_INSTRUCTIONS FOR THE TASK:_ The expected answer is the full listing, repeated exactly and free of images.
Segment Open
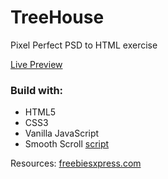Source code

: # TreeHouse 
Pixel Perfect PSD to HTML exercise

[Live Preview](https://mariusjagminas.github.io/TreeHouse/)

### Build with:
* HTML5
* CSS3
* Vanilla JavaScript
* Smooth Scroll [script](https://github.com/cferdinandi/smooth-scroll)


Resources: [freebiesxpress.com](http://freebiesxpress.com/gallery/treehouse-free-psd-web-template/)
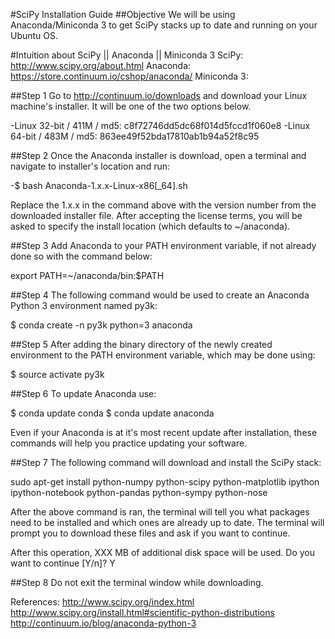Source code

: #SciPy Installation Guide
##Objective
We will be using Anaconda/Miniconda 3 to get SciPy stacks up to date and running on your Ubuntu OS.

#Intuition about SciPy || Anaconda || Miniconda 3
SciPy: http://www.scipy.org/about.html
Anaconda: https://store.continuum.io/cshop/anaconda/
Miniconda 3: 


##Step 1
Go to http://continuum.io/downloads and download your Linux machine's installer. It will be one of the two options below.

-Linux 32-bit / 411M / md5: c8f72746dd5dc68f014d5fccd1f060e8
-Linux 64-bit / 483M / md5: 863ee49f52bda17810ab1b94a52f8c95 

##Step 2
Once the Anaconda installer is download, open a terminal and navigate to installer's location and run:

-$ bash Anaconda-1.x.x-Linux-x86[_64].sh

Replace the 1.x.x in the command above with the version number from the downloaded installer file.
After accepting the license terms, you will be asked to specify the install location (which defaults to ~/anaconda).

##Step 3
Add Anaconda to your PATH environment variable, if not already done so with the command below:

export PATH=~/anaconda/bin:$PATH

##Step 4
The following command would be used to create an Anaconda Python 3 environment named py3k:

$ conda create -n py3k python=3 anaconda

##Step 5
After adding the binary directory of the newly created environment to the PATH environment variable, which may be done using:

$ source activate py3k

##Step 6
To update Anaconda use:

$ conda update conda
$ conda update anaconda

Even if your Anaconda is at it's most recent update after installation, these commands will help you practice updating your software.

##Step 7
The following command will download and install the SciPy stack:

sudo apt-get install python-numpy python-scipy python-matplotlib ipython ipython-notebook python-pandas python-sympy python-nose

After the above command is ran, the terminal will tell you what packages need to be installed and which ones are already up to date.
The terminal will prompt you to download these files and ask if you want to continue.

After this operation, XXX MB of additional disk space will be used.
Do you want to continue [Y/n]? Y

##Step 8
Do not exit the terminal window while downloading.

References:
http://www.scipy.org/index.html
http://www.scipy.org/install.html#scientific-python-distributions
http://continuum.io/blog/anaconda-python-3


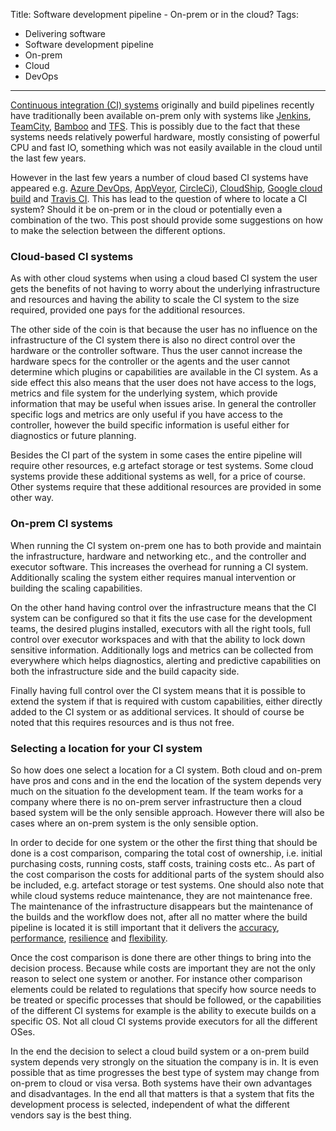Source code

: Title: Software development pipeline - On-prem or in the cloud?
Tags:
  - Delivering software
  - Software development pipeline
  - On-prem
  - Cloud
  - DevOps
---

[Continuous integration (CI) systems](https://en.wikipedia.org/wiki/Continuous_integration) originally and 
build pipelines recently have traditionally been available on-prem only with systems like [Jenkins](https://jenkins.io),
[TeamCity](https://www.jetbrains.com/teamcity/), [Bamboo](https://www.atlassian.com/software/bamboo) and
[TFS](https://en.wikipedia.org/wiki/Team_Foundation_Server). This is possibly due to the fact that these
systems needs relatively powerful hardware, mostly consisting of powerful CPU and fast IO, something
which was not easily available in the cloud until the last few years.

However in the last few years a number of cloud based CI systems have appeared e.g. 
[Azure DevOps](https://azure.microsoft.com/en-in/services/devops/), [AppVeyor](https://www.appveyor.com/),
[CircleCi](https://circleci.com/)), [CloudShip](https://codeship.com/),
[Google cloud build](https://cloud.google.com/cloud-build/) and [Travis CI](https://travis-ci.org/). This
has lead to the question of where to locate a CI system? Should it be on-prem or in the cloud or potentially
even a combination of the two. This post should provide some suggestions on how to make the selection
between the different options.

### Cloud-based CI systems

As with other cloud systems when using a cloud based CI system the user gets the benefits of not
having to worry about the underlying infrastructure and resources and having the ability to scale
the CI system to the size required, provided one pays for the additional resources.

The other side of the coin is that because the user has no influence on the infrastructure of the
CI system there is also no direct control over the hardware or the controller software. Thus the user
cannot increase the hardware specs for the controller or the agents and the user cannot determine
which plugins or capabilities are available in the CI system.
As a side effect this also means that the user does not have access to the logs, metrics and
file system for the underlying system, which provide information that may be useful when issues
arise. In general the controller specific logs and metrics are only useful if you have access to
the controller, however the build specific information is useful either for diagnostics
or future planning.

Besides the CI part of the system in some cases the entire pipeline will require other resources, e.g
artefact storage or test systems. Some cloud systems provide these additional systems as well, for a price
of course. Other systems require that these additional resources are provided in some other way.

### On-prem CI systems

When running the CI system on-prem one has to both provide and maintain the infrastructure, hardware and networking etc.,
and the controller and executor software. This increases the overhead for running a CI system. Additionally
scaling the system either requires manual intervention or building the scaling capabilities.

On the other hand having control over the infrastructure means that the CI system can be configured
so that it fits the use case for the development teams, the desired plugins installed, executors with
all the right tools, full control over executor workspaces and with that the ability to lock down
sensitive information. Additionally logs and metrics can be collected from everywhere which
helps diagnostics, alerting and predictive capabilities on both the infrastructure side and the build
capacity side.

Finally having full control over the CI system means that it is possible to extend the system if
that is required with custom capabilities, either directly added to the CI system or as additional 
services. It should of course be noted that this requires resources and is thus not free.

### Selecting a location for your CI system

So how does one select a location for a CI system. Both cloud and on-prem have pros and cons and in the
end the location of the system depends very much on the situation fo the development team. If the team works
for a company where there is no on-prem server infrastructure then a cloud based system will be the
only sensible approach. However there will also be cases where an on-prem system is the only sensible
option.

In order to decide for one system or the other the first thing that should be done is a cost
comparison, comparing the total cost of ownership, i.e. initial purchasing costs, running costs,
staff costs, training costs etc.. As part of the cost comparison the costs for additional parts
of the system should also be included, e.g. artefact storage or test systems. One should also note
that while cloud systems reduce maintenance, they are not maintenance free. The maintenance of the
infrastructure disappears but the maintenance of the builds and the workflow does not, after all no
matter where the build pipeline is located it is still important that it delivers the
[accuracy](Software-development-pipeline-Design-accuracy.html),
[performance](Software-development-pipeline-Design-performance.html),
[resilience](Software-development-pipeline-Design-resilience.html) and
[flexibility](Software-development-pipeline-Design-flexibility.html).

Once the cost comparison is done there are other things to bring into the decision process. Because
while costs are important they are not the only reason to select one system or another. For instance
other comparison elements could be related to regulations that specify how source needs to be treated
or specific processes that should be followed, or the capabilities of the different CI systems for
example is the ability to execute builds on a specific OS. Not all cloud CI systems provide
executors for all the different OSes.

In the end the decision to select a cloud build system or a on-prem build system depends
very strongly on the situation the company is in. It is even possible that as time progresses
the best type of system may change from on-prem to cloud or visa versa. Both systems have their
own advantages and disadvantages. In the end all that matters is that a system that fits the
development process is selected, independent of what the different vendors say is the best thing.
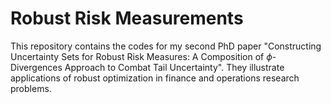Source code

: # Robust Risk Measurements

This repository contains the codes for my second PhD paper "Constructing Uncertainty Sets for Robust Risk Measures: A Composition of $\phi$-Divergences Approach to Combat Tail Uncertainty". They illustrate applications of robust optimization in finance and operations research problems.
Segment Closed
_ANSWER TO THE PROBLEM:_
Source code

: # TreeHouse 
Pixel Perfect PSD to HTML exercise

[Live Preview](https://mariusjagminas.github.io/TreeHouse/)

### Build with:
* HTML5
* CSS3
* Vanilla JavaScript
* Smooth Scroll [script](https://github.com/cferdinandi/smooth-scroll)


Resources: [freebiesxpress.com](http://freebiesxpress.com/gallery/treehouse-free-psd-web-template/)
Source code

: #SciPy Installation Guide
##Objective
We will be using Anaconda/Miniconda 3 to get SciPy stacks up to date and running on your Ubuntu OS.

#Intuition about SciPy || Anaconda || Miniconda 3
SciPy: http://www.scipy.org/about.html
Anaconda: https://store.continuum.io/cshop/anaconda/
Miniconda 3: 


##Step 1
Go to http://continuum.io/downloads and download your Linux machine's installer. It will be one of the two options below.

-Linux 32-bit / 411M / md5: c8f72746dd5dc68f014d5fccd1f060e8
-Linux 64-bit / 483M / md5: 863ee49f52bda17810ab1b94a52f8c95 

##Step 2
Once the Anaconda installer is download, open a terminal and navigate to installer's location and run:

-$ bash Anaconda-1.x.x-Linux-x86[_64].sh

Replace the 1.x.x in the command above with the version number from the downloaded installer file.
After accepting the license terms, you will be asked to specify the install location (which defaults to ~/anaconda).

##Step 3
Add Anaconda to your PATH environment variable, if not already done so with the command below:

export PATH=~/anaconda/bin:$PATH

##Step 4
The following command would be used to create an Anaconda Python 3 environment named py3k:

$ conda create -n py3k python=3 anaconda

##Step 5
After adding the binary directory of the newly created environment to the PATH environment variable, which may be done using:

$ source activate py3k

##Step 6
To update Anaconda use:

$ conda update conda
$ conda update anaconda

Even if your Anaconda is at it's most recent update after installation, these commands will help you practice updating your software.

##Step 7
The following command will download and install the SciPy stack:

sudo apt-get install python-numpy python-scipy python-matplotlib ipython ipython-notebook python-pandas python-sympy python-nose

After the above command is ran, the terminal will tell you what packages need to be installed and which ones are already up to date.
The terminal will prompt you to download these files and ask if you want to continue.

After this operation, XXX MB of additional disk space will be used.
Do you want to continue [Y/n]? Y

##Step 8
Do not exit the terminal window while downloading.

References:
http://www.scipy.org/index.html
http://www.scipy.org/install.html#scientific-python-distributions
http://continuum.io/blog/anaconda-python-3


Source code

: Title: Software development pipeline - On-prem or in the cloud?
Tags:
  - Delivering software
  - Software development pipeline
  - On-prem
  - Cloud
  - DevOps
---

[Continuous integration (CI) systems](https://en.wikipedia.org/wiki/Continuous_integration) originally and 
build pipelines recently have traditionally been available on-prem only with systems like [Jenkins](https://jenkins.io),
[TeamCity](https://www.jetbrains.com/teamcity/), [Bamboo](https://www.atlassian.com/software/bamboo) and
[TFS](https://en.wikipedia.org/wiki/Team_Foundation_Server). This is possibly due to the fact that these
systems needs relatively powerful hardware, mostly consisting of powerful CPU and fast IO, something
which was not easily available in the cloud until the last few years.

However in the last few years a number of cloud based CI systems have appeared e.g. 
[Azure DevOps](https://azure.microsoft.com/en-in/services/devops/), [AppVeyor](https://www.appveyor.com/),
[CircleCi](https://circleci.com/)), [CloudShip](https://codeship.com/),
[Google cloud build](https://cloud.google.com/cloud-build/) and [Travis CI](https://travis-ci.org/). This
has lead to the question of where to locate a CI system? Should it be on-prem or in the cloud or potentially
even a combination of the two. This post should provide some suggestions on how to make the selection
between the different options.

### Cloud-based CI systems

As with other cloud systems when using a cloud based CI system the user gets the benefits of not
having to worry about the underlying infrastructure and resources and having the ability to scale
the CI system to the size required, provided one pays for the additional resources.

The other side of the coin is that because the user has no influence on the infrastructure of the
CI system there is also no direct control over the hardware or the controller software. Thus the user
cannot increase the hardware specs for the controller or the agents and the user cannot determine
which plugins or capabilities are available in the CI system.
As a side effect this also means that the user does not have access to the logs, metrics and
file system for the underlying system, which provide information that may be useful when issues
arise. In general the controller specific logs and metrics are only useful if you have access to
the controller, however the build specific information is useful either for diagnostics
or future planning.

Besides the CI part of the system in some cases the entire pipeline will require other resources, e.g
artefact storage or test systems. Some cloud systems provide these additional systems as well, for a price
of course. Other systems require that these additional resources are provided in some other way.

### On-prem CI systems

When running the CI system on-prem one has to both provide and maintain the infrastructure, hardware and networking etc.,
and the controller and executor software. This increases the overhead for running a CI system. Additionally
scaling the system either requires manual intervention or building the scaling capabilities.

On the other hand having control over the infrastructure means that the CI system can be configured
so that it fits the use case for the development teams, the desired plugins installed, executors with
all the right tools, full control over executor workspaces and with that the ability to lock down
sensitive information. Additionally logs and metrics can be collected from everywhere which
helps diagnostics, alerting and predictive capabilities on both the infrastructure side and the build
capacity side.

Finally having full control over the CI system means that it is possible to extend the system if
that is required with custom capabilities, either directly added to the CI system or as additional 
services. It should of course be noted that this requires resources and is thus not free.

### Selecting a location for your CI system

So how does one select a location for a CI system. Both cloud and on-prem have pros and cons and in the
end the location of the system depends very much on the situation fo the development team. If the team works
for a company where there is no on-prem server infrastructure then a cloud based system will be the
only sensible approach. However there will also be cases where an on-prem system is the only sensible
option.

In order to decide for one system or the other the first thing that should be done is a cost
comparison, comparing the total cost of ownership, i.e. initial purchasing costs, running costs,
staff costs, training costs etc.. As part of the cost comparison the costs for additional parts
of the system should also be included, e.g. artefact storage or test systems. One should also note
that while cloud systems reduce maintenance, they are not maintenance free. The maintenance of the
infrastructure disappears but the maintenance of the builds and the workflow does not, after all no
matter where the build pipeline is located it is still important that it delivers the
[accuracy](Software-development-pipeline-Design-accuracy.html),
[performance](Software-development-pipeline-Design-performance.html),
[resilience](Software-development-pipeline-Design-resilience.html) and
[flexibility](Software-development-pipeline-Design-flexibility.html).

Once the cost comparison is done there are other things to bring into the decision process. Because
while costs are important they are not the only reason to select one system or another. For instance
other comparison elements could be related to regulations that specify how source needs to be treated
or specific processes that should be followed, or the capabilities of the different CI systems for
example is the ability to execute builds on a specific OS. Not all cloud CI systems provide
executors for all the different OSes.

In the end the decision to select a cloud build system or a on-prem build system depends
very strongly on the situation the company is in. It is even possible that as time progresses
the best type of system may change from on-prem to cloud or visa versa. Both systems have their
own advantages and disadvantages. In the end all that matters is that a system that fits the
development process is selected, independent of what the different vendors say is the best thing.
Source code

: # Robust Risk Measurements

This repository contains the codes for my second PhD paper "Constructing Uncertainty Sets for Robust Risk Measures: A Composition of $\phi$-Divergences Approach to Combat Tail Uncertainty". They illustrate applications of robust optimization in finance and operations research problems.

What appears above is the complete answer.